*** Block opens ***

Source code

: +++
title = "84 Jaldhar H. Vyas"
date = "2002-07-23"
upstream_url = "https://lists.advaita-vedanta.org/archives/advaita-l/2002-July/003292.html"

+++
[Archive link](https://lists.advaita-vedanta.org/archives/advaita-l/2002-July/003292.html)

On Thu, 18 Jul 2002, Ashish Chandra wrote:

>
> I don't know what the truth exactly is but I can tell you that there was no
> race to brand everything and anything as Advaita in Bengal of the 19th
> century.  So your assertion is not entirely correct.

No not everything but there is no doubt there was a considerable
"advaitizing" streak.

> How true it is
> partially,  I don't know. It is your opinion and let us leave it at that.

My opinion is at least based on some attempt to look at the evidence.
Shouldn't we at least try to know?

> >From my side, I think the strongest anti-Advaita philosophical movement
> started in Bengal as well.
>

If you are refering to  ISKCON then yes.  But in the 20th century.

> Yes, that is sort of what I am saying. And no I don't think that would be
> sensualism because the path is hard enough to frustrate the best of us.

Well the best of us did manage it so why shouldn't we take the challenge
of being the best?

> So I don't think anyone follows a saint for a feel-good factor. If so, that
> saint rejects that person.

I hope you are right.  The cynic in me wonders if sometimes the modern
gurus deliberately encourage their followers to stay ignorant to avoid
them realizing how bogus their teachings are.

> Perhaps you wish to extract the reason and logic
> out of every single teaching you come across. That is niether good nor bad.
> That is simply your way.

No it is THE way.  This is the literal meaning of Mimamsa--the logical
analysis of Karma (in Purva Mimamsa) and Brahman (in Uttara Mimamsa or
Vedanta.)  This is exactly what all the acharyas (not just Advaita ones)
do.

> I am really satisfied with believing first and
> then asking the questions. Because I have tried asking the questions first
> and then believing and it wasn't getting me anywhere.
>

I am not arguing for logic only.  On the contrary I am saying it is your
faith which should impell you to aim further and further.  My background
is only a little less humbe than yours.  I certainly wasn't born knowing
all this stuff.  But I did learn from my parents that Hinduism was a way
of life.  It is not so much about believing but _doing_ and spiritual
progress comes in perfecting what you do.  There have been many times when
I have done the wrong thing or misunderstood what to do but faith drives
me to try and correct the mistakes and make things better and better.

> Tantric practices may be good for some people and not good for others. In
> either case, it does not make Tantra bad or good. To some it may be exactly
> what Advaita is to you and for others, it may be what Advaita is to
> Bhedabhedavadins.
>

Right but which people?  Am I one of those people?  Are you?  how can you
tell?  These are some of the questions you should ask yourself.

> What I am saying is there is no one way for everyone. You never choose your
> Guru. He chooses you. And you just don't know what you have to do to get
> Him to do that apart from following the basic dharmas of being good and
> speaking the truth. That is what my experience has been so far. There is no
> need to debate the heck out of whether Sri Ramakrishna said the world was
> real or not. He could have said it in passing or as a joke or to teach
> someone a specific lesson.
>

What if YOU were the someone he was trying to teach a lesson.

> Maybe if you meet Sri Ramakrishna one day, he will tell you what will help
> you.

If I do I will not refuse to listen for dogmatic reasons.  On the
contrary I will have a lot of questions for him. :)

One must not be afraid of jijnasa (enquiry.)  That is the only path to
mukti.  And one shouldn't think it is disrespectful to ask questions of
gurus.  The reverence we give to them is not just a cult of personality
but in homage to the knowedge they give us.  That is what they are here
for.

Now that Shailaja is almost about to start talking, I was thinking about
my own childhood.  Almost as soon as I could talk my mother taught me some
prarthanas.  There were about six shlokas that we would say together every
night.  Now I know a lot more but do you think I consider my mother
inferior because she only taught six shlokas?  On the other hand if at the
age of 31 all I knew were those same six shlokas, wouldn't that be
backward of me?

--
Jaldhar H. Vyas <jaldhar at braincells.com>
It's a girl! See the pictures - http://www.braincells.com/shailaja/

*** Block closes ***

PROBLEM REQUIREMENTS ▸ Go through the records above and copy every line with the word "their".

ANSWER TO THIS EXERCISE ▸
gurus deliberately encourage their followers to stay ignorant to avoid
them realizing how bogus their teachings are.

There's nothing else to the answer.